У меня сердце вот–вот из груди выскочит! Что ж Симон не отвечает: возьмет он меня или нет? "Можно Санятку прихватить. Хай посмотрит лес. Зайду я за ним раненько".

Наконец‑то!

Я счастлив. Я растроганно и благодарно думаю о Симоне. Но и отец‑то каков! Я в эту минуту готов простить ему много–много обид.

И вдруг, как ушат холодной воды, мысль: а мать? отпустит ли?

Я, как щенок, лащусь к Симону, к его ногам в выгоревших защитпых обмотках, трусь щекой о его колени.

- Ну, ну. Хватит, дурачок, - усмехается отец. Что это? Неловкость перед соседом или ревность? Я бы и к отцу сейчас непрочь приласкаться, но непривычно и конфузно это для меня. Да и опасаюсь, как бы не испортить все. Как мать говорит: "Никогда не знаешь, какая муха его укусила".

Я выскакиваю на улицу, пускаюсь на поиск матери. На дворе ее нет, ведра дома, острекаюсь крапивой, бегу на огород поповский. Здесь она! Окучивает картошку вместе с матушкой–попадьей Елизаветой. Помню, вчера мать смешно изобразила Елизавету за этой работой. Как та вертится с тяпкой вокруг каждого картофельного куста. Ничего так охотно не высмеивается на селе, как неумелость в своей крестьянской работе. Вертеться с тяпкой вокруг куста - плохой тон. Тяпка в умелых руках срубит любую травинку, пусть даже у самого корня, нагребет вокруг него ровный островерхий холмик, причем при одном лишь поступательном, без поворотов и оглядок но сторонам, движении вперед.

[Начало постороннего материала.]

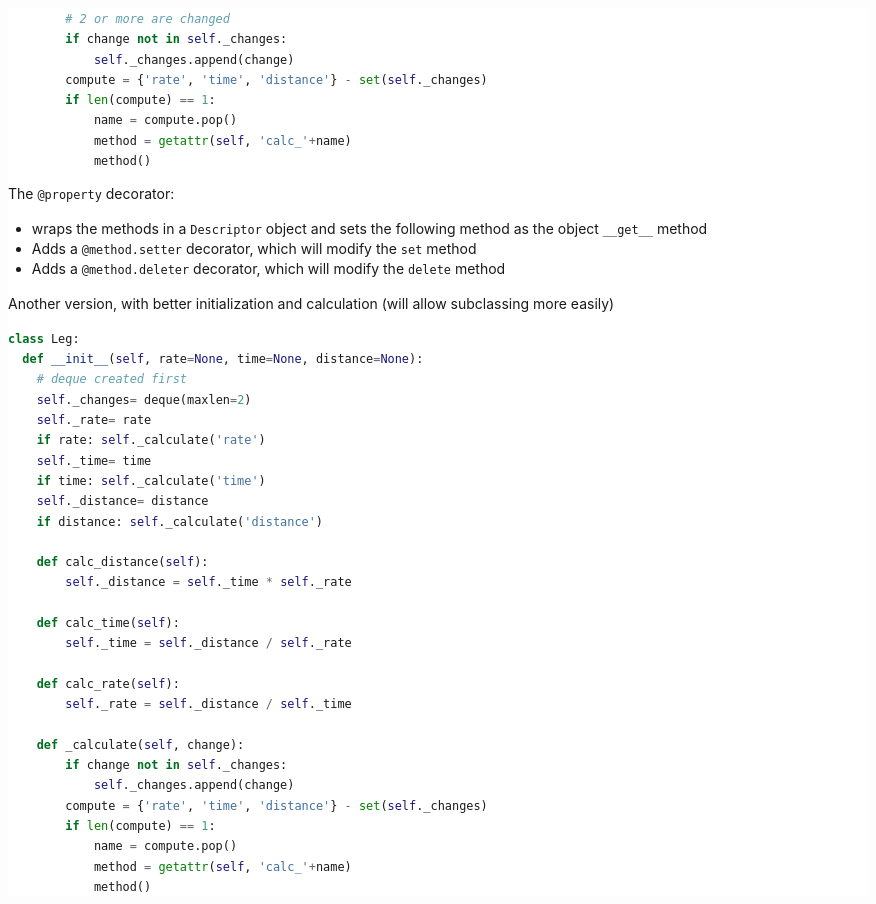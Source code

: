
 ```python
        # 2 or more are changed
        if change not in self._changes: 
            self._changes.append(change) 
        compute = {'rate', 'time', 'distance'} - set(self._changes) 
        if len(compute) == 1: 
            name = compute.pop() 
            method = getattr(self, 'calc_'+name) 
            method()
```

The `@property` decorator:

- wraps the methods in a `Descriptor` object and sets the following method as the object `__get__` method
- Adds  a `@method.setter` decorator, which will modify the `set` method
- Adds a `@method.deleter` decorator, which will modify the `delete` method

Another version, with better initialization and calculation (will allow subclassing more easily)

```python
class Leg: 
  def __init__(self, rate=None, time=None, distance=None):
    # deque created first
    self._changes= deque(maxlen=2) 
    self._rate= rate 
    if rate: self._calculate('rate') 
    self._time= time 
    if time: self._calculate('time') 
    self._distance= distance 
    if distance: self._calculate('distance')

    def calc_distance(self): 
        self._distance = self._time * self._rate 

    def calc_time(self): 
        self._time = self._distance / self._rate 

    def calc_rate(self): 
        self._rate = self._distance / self._time 

    def _calculate(self, change): 
        if change not in self._changes: 
            self._changes.append(change) 
        compute = {'rate', 'time', 'distance'} - set(self._changes) 
        if len(compute) == 1: 
            name = compute.pop() 
            method = getattr(self, 'calc_'+name) 
            method()
```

Я смотрю, как попадья, коротко ухватившись за тяпку и впрямь вертится вокруг каждого куста картофельного, то с одной стороны, то с другой мелькает, дергается ее высоко задранный зад. Мать, слегка подавшись вперед, точно отдавая полупоклоны влево–вправо своей грядке, работает ровно, поднимая и слегка с подтягом опуская тяпку. Я любуюсь матерью, ее работой, которая кажется мне и ловкой и красивой в сравнении с "коряченьем" поповны.